# How do you use the binomial series to expand  (x+1)^20?

Nov 9, 2016

#### Answer:

${\left(x + 1\right)}^{20} = {\sum}_{k = 0}^{20} \left(\begin{matrix}20 \\ k\end{matrix}\right) {x}^{20 - k}$

#### Explanation:

${\left(a + b\right)}^{n} = {\sum}_{k = 0}^{n} \left(\begin{matrix}n \\ k\end{matrix}\right) {a}^{n - k} {b}^{k}$

where ((n),(k)) = (n!)/((n-k)! k!)

Putting $a = x$, $b = 1$ and $n = 20$ we get:

${\left(x + 1\right)}^{20} = {\sum}_{k = 0}^{20} \left(\begin{matrix}20 \\ k\end{matrix}\right) {x}^{20 - k}$

$\textcolor{w h i t e}{{\left(x + 1\right)}^{20}} = \left(\begin{matrix}20 \\ 0\end{matrix}\right) {x}^{20} + \left(\begin{matrix}20 \\ 1\end{matrix}\right) {x}^{19} + \ldots + \left(\begin{matrix}20 \\ 20\end{matrix}\right)$

If you just want a single term from this expansion, then it is probably easiest to calculate directly.

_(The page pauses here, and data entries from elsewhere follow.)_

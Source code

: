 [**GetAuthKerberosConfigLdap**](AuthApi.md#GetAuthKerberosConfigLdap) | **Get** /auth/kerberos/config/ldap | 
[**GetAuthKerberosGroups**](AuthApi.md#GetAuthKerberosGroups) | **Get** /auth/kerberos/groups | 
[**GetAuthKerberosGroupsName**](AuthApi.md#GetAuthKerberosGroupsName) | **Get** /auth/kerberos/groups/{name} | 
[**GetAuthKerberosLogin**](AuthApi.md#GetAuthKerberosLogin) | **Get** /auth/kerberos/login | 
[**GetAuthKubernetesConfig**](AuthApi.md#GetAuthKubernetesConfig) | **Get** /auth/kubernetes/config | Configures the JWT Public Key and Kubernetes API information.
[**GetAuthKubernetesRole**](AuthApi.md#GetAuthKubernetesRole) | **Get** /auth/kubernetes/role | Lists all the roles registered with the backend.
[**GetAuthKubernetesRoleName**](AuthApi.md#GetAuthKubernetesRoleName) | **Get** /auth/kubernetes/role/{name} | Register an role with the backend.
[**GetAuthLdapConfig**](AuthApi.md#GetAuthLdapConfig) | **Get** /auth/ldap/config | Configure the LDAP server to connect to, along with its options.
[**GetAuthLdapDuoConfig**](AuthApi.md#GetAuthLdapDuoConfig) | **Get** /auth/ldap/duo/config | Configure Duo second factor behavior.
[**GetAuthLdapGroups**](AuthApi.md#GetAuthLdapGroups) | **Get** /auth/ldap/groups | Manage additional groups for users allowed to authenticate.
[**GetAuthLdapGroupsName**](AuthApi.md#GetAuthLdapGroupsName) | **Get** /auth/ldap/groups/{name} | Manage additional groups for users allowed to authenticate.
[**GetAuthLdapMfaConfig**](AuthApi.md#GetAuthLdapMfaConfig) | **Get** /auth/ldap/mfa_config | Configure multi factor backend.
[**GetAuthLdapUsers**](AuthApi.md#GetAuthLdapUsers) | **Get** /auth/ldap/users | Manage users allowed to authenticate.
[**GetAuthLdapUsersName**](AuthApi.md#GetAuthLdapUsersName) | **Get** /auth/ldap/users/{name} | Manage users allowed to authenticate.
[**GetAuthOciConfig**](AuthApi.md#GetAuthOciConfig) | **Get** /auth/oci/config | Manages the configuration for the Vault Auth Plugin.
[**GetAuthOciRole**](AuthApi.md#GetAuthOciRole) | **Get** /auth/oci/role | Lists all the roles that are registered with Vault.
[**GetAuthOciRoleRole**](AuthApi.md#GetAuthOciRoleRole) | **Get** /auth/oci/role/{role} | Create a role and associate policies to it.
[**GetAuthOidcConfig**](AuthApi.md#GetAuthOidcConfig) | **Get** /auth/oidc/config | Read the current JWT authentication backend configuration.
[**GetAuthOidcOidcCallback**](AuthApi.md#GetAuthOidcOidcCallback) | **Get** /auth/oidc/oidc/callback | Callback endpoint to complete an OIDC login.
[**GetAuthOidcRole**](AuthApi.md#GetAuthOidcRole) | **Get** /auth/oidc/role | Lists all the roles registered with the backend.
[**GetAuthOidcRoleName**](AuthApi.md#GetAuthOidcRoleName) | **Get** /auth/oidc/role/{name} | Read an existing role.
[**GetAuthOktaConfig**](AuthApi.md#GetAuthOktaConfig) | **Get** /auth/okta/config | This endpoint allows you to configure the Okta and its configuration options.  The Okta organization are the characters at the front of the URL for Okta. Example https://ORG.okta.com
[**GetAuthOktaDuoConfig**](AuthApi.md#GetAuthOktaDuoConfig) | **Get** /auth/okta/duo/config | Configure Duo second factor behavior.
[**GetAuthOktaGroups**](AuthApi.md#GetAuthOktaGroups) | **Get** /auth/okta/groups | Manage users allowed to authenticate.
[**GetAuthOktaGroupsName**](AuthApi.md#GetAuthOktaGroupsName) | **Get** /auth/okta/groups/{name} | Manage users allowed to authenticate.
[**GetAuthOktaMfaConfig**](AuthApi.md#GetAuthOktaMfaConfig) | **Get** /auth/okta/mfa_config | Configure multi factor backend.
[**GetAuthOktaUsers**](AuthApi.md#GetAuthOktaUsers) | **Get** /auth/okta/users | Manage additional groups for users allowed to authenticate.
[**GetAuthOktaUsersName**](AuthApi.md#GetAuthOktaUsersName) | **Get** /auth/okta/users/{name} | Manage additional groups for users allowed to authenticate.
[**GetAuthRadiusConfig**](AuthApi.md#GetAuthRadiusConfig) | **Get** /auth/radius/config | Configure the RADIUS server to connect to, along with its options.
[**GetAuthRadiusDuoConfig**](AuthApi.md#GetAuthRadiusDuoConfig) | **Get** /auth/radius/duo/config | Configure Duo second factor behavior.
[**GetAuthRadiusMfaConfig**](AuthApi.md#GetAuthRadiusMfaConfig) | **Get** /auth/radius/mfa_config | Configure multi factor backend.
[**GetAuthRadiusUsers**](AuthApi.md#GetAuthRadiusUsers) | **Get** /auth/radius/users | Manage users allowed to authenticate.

For example, the fourth term is:

((20),(3)) x^17 = (20!)/(17! 3!) x^17 = (20xx19xx18)/(3xx2xx1) x^17 = 1140 x^17

If you want to write out every term, then it may be easier to write out Pascal's triangle as far as the $21$st row - hoping that you make no errors on the way. The $21$st row starts $1 , 20 , 190 , 1140 , \ldots$ consisting of the values:

$\left(\begin{matrix}20 \\ 0\end{matrix}\right) , \left(\begin{matrix}20 \\ 1\end{matrix}\right) , \ldots , \left(\begin{matrix}20 \\ 20\end{matrix}\right)$

conveniently providing all the coefficients you want.